Texas House and Senate pass red light camera ban

Ever slip past a red light then receive a fine in the mail a few weeks later? Well, drivers across Texas can soon say goodbye to those pesky fines for good.

The Texas legislature has voted to ban red light cameras across the state. House Bill 1631 was approved with bipartisan support in both the House and the Senate last week.

Governor Greg Abbott is expected to sign the bill into law.     

The city of Houston voted to get rid of those cameras nearly a decade ago, but places like Humble and Sugar Land still have several red light cameras in place.

Sugar Land resident Moby Azhar said he’s relieved to see the cameras go away.

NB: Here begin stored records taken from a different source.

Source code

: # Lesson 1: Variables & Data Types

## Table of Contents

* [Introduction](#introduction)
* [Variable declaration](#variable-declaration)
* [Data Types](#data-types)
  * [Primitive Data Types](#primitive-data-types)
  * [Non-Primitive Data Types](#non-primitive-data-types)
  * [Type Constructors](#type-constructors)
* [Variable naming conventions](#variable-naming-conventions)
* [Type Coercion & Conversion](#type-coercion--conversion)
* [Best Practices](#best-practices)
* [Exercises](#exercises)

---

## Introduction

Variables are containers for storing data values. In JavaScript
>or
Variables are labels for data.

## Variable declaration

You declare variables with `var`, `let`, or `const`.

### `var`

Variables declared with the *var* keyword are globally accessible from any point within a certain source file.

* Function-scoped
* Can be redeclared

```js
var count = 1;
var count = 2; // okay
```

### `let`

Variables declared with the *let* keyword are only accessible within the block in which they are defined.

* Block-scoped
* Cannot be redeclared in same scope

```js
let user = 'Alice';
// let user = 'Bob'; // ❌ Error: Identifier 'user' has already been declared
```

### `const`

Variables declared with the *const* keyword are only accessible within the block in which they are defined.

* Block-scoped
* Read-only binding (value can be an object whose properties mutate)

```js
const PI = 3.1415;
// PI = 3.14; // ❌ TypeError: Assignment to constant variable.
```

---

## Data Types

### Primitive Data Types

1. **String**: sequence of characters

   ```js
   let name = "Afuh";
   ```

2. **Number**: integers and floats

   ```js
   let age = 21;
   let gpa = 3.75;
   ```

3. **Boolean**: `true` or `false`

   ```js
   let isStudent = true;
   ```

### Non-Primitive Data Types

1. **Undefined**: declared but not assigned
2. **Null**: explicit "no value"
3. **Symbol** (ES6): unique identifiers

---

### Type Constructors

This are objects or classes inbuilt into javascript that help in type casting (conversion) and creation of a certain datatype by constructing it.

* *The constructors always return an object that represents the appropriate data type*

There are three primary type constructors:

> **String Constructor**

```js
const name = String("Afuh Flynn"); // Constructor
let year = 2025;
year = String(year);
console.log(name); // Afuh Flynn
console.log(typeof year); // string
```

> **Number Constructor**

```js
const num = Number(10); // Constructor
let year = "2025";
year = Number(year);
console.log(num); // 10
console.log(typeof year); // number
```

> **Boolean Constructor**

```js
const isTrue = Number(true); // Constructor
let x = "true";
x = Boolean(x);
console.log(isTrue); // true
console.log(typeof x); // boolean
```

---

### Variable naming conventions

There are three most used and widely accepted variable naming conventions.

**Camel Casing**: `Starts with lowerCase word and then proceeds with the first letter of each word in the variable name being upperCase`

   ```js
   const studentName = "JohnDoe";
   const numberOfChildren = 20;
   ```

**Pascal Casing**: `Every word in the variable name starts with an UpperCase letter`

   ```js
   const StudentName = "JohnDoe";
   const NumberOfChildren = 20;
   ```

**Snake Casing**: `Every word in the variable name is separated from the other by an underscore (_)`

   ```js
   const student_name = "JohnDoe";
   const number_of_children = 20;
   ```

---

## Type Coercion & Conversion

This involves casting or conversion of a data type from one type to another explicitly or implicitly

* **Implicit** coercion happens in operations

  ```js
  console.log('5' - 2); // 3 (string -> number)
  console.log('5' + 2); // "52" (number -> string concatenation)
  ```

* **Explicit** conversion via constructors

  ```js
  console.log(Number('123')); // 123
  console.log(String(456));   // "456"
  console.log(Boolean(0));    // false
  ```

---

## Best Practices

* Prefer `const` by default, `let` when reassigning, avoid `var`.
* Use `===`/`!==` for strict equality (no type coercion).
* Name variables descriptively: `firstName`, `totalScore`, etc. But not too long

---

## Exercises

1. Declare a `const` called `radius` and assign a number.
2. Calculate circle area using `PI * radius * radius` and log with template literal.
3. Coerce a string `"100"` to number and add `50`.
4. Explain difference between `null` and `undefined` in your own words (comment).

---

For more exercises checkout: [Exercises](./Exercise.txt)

“It's so mechanized. It's only caring if you ran a red light or not. It doesn't care if you ran a red light because an 18-wheeler is going to ram you over or what have you. You need humans to make those decisions. They can’t see the context so until cameras become more intelligent, we should get rid of them,” Azhar said.

“I had the problem where I didn't really run it. I turned right on red and I was fined. And I go ahead and pay the fines because I don't want the hassle, but I’m glad they’re getting rid of them,” Rollins Barry said.  

Sugar Land Assistant Police Chief Scott Schultz traveled to Austin roughly six weeks ago to testify against the bill. Schultz said not only have red light cameras reduced accidents in targeted intersections by 58 percent over the course of a 3-year period, they also free up officers to focus on other crimes.

“It changes the driving behavior of the public when they're violating traffic laws. So what the cameras actually do is they become a deterrent. Running red lights kills people. The ultimate goal is we’re trying to save lives and reduce property damage,” Schultz said.

For drivers getting a ticket, their fines go from $75 from the cameras to $180 if it's issued by police.

“If an officer issues a citation, it goes on your driving record and count against your insurance where if the camera issued the violation, it's a civil penalty that doesn't go on your driving record,” Schultz said.

Texas State Senator Paul Bettencourt co-sponsored the bill. Bettencourt said says the cameras are just a revenue source that don't provide Texans with due process rights.

“There’s been independent studies that consistently conclude that red light cameras do not improve safety and that’s what I think the legislators listened to. Any individual municipality can have their opinion, but the fact of the matter is that the legislature has spoken for the people of Texas and red light cameras have been banned. My prediction is the Governor will sign this into law,” Bettencourt said.